==== Provided records
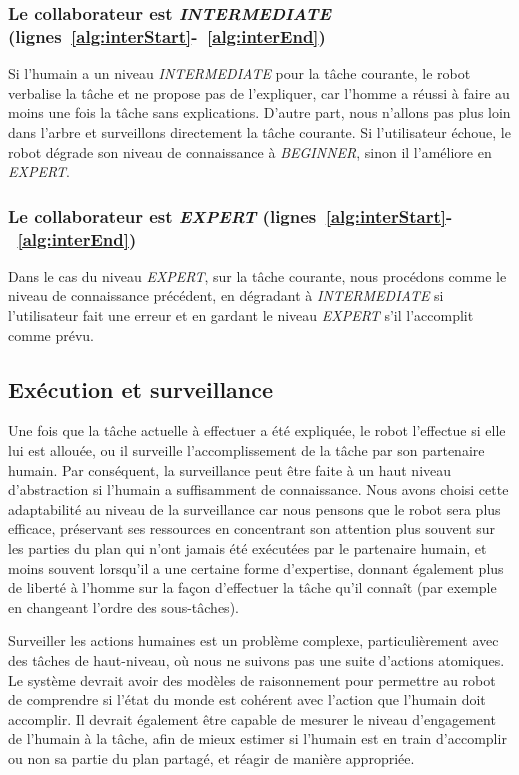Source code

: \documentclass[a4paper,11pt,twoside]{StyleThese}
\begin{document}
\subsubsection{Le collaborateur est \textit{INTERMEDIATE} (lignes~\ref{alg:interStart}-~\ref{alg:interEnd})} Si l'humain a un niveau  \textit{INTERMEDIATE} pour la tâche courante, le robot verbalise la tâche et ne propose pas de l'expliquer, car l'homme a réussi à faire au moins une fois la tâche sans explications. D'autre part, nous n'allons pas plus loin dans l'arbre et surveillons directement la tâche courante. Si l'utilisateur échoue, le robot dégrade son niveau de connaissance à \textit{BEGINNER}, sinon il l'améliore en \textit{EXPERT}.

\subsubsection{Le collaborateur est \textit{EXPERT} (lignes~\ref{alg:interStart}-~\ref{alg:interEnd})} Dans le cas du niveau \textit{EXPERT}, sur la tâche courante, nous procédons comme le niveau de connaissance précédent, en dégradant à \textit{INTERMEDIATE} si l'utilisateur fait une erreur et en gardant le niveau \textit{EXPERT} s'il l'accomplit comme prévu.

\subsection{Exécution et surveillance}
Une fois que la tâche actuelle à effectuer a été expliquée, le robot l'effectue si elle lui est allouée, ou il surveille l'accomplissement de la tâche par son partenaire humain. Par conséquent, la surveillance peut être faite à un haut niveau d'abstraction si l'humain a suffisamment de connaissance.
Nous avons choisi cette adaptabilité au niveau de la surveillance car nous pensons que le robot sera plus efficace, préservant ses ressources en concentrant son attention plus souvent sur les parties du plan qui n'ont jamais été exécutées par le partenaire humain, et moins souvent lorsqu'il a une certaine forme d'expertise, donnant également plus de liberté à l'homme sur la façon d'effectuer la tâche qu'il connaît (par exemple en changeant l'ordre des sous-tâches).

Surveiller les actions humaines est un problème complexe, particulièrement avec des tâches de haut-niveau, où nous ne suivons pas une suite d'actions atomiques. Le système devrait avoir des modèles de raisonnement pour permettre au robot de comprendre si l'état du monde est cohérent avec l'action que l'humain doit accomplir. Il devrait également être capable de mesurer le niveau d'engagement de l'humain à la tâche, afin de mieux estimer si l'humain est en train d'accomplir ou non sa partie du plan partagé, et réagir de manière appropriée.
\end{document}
========
==== Provided records
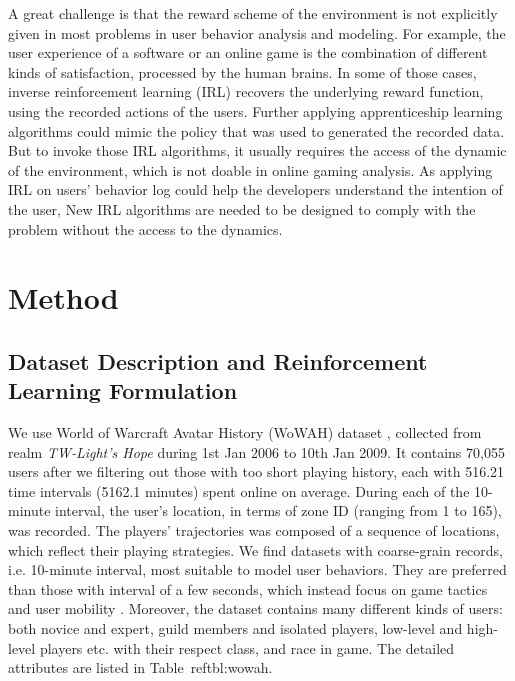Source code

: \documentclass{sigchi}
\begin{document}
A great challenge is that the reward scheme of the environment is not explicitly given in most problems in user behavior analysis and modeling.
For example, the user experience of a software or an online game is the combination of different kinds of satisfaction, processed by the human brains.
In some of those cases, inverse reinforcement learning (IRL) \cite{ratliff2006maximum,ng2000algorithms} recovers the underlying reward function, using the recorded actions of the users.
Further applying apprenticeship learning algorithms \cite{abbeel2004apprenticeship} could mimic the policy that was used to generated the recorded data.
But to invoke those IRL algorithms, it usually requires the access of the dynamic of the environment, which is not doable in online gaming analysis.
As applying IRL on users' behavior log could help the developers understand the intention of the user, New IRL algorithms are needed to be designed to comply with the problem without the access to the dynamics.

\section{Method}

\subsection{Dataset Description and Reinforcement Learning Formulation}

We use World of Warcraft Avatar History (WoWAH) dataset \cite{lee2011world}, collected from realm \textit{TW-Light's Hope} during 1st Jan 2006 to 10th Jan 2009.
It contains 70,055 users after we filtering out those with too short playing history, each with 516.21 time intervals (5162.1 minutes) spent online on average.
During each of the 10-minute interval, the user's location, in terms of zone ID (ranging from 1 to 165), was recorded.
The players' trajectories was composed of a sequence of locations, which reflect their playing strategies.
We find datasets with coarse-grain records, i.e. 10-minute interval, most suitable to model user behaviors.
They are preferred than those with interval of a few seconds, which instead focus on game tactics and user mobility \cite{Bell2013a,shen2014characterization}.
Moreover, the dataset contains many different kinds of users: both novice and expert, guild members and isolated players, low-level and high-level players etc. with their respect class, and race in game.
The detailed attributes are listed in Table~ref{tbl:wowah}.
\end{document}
========
Your assignment. Give only the lines from the one holding "Description and Reinforcement" through the one holding "We use World", each restated exactly as it appears above.

Response.
\subsection{Dataset Description and Reinforcement Learning Formulation}

We use World of Warcraft Avatar History (WoWAH) dataset \cite{lee2011world}, collected from realm \textit{TW-Light's Hope} during 1st Jan 2006 to 10th Jan 2009.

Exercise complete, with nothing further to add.